“Dirty money” hits $1.6 trillion, less than 1% currently seized – UN

Criminals, especially drug traffickers, may have laundered around $1.6 trillion representing 2.7% of global GDP in 2009, according to a new report released today October 25, 2011 by the United Nations Office on Drugs and Crime (UNODC).

This figure is consistent with the 2 to 5 per cent range previously established by the International Monetary Fund (IMF) to estimate the scale of money-laundering, the UN body said.

According to the report titled “Estimating illicit financial flows resulting from drug trafficking and other transnational organized crime,” less than 1% of global illicit financial flows is currently being seized and frozen.

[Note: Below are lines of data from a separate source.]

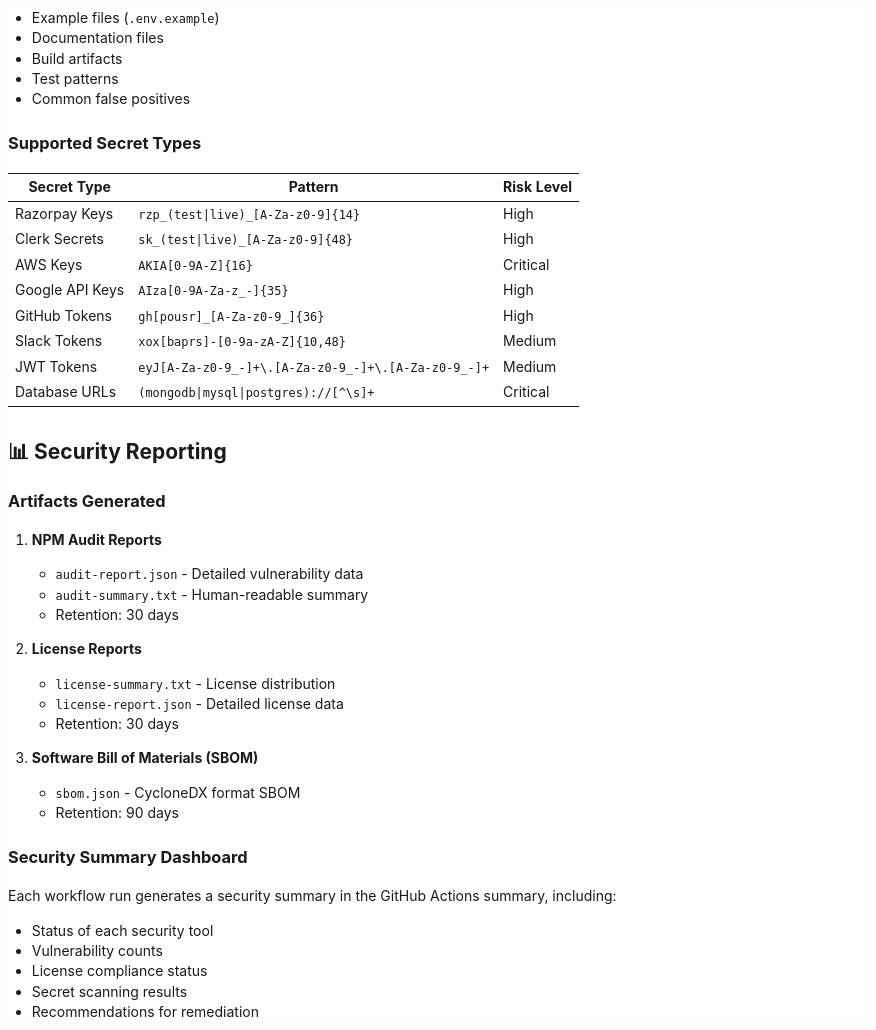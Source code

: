 - Example files (`.env.example`)
- Documentation files
- Build artifacts
- Test patterns
- Common false positives

### Supported Secret Types

| Secret Type     | Pattern                                             | Risk Level |
| --------------- | --------------------------------------------------- | ---------- |
| Razorpay Keys   | `rzp_(test\|live)_[A-Za-z0-9]{14}`                  | High       |
| Clerk Secrets   | `sk_(test\|live)_[A-Za-z0-9]{48}`                   | High       |
| AWS Keys        | `AKIA[0-9A-Z]{16}`                                  | Critical   |
| Google API Keys | `AIza[0-9A-Za-z_-]{35}`                             | High       |
| GitHub Tokens   | `gh[pousr]_[A-Za-z0-9_]{36}`                        | High       |
| Slack Tokens    | `xox[baprs]-[0-9a-zA-Z]{10,48}`                     | Medium     |
| JWT Tokens      | `eyJ[A-Za-z0-9_-]+\.[A-Za-z0-9_-]+\.[A-Za-z0-9_-]+` | Medium     |
| Database URLs   | `(mongodb\|mysql\|postgres)://[^\s]+`               | Critical   |

## 📊 Security Reporting

### Artifacts Generated

1. **NPM Audit Reports**
   - `audit-report.json` - Detailed vulnerability data
   - `audit-summary.txt` - Human-readable summary
   - Retention: 30 days

2. **License Reports**
   - `license-summary.txt` - License distribution
   - `license-report.json` - Detailed license data
   - Retention: 30 days

3. **Software Bill of Materials (SBOM)**
   - `sbom.json` - CycloneDX format SBOM
   - Retention: 90 days

### Security Summary Dashboard

Each workflow run generates a security summary in the GitHub Actions summary, including:

- Status of each security tool
- Vulnerability counts
- License compliance status
- Secret scanning results
- Recommendations for remediation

“All criminal proceeds, excluding tax evasion, would amount to some $ 2.1 trillion or 3.6% of GDP in 2009 (2.3 to 5.5 per cent) – Out of this total, the proceeds of transnational organized crime – such as drug trafficking, counterfeiting, human trafficking and small arms smuggling – would amount to 1.5% of global GDP, 70% of which would likely have been laundered through the financial system” the report suggested.

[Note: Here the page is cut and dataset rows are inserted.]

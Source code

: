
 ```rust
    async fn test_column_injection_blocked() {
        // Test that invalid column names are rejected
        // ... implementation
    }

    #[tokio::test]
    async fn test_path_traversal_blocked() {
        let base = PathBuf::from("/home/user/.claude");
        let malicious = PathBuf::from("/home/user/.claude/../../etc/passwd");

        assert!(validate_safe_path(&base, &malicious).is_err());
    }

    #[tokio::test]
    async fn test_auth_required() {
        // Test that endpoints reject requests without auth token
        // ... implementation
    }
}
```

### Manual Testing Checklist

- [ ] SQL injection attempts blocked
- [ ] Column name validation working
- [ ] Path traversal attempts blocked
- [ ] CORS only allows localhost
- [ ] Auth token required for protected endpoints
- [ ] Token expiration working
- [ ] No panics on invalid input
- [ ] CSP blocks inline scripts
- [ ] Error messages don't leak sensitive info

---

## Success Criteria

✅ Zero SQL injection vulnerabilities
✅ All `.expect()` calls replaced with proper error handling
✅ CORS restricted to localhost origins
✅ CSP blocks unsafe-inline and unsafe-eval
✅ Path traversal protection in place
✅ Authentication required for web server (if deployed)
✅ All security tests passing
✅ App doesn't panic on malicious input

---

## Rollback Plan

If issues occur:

The report said the illicit drugs trade – accounting for half of all transnational organized crime proceeds and a fifth of all crime proceeds – is the most profitable sector.

It also pointed out the lucrative nature of the cocaine market saying “probably the most lucrative illicit drug for transborder crime.”

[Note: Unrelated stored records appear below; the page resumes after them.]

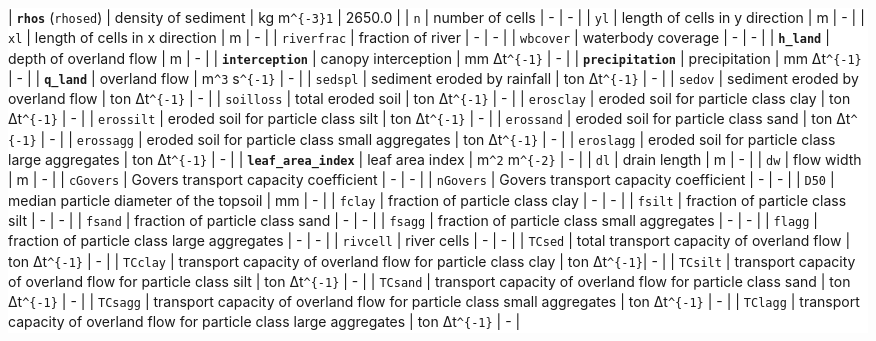| **`rhos`** (`rhosed`) | density of sediment | kg m``^{-3}1`` | 2650.0 |
| `n`             | number of cells     | - | - |
| `yl`            | length of cells in y direction | m | - |
| `xl`            | length of cells in x direction     | m | - |
| `riverfrac`     | fraction of river   | - | - |
| `wbcover`     | waterbody coverage   | - | - |
| **`h_land`**     | depth of overland flow   | m | - |
| **`interception`**     | canopy interception   | mm Δt``^{-1}`` | - |
| **`precipitation`**     | precipitation  | mm Δt``^{-1}`` | - |
| **`q_land`**     | overland flow  | m``^3`` s``^{-1}`` | - |
| `sedspl`     | sediment eroded by rainfall  | ton Δt``^{-1}`` | - |
| `sedov`     | sediment eroded by overland flow  | ton Δt``^{-1}`` | - |
| `soilloss`     | total eroded soil  | ton Δt``^{-1}`` | - |
| `erosclay`     | eroded soil for particle class clay  | ton Δt``^{-1}`` | - |
| `erossilt`     | eroded soil for particle class silt  | ton Δt``^{-1}`` | - |
| `erossand`     | eroded soil for particle class sand  | ton Δt``^{-1}`` | - |
| `erossagg`     | eroded soil for particle class small aggregates | ton Δt``^{-1}`` | - |
| `eroslagg`     | eroded soil for particle class large aggregates | ton Δt``^{-1}`` | - |
| **`leaf_area_index`** | leaf area index | m``^2`` m``^{-2}`` | - |
| `dl` | drain length | m | - |
| `dw` | flow width | m | - |
| `cGovers` | Govers transport capacity coefficient | - | - |
| `nGovers` | Govers transport capacity coefficient | - | - |
| `D50` | median particle diameter of the topsoil | mm | - |
| `fclay` | fraction of particle class clay | - | - |
| `fsilt` | fraction of particle class silt | - | - |
| `fsand` | fraction of particle class sand | - | - |
| `fsagg` | fraction of particle class small aggregates | - | - |
| `flagg` | fraction of particle class large aggregates  | - | - |
| `rivcell` | river cells  | - | - |
| `TCsed` | total transport capacity of overland flow  | ton Δt``^{-1}`` | - |
| `TCclay` | transport capacity of overland flow for particle class clay | ton Δt``^{-1}``| - |
| `TCsilt` | transport capacity of overland flow for particle class silt  | ton Δt``^{-1}`` | - |
| `TCsand` | transport capacity of overland flow for particle class sand  | ton Δt``^{-1}`` | - |
| `TCsagg` | transport capacity of overland flow for particle class small aggregates  | ton Δt``^{-1}`` | - |
| `TClagg` | transport capacity of overland flow for particle class large aggregates  | ton Δt``^{-1}`` | - |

“Traffickers’ gross profits from the cocaine trade stood at around $84 billion in 2009. While Andean coca farmers earned about $1 billion, the bulk of income generated from cocaine was in North America ($35 billion), followed by West and Central Europe ($26 billion).”

Close to two-thirds of that total, UNODC stated, may have been laundered in 2009 adding that most profits from the cocaine trade are laundered in North America and in Europe, whereas illicit income from other sub-regions is probably laundered in the Caribbean.

The report points out that “dirty money” promotes bribery and corruption, finances insurgency and, in some cases, terrorist activities.

“Tracking the flows of illicit funds generated by drug trafficking and organized crime and analysing how they are laundered through the world’s financial systems remain daunting tasks,” Mr Yury Fedotov, Executive Director of UNODC said in a statement today after launching the report in Marrakech during the Fourth Session of the Conference of the States Parties to the United Nations Convention on Corruption.

According to Mr Fedotov, once illegal money has entered the global and financial markets, it becomes much harder to trace its origins, and the laundering of ill-gotten gains may perpetuate a cycle of crime and drug trafficking.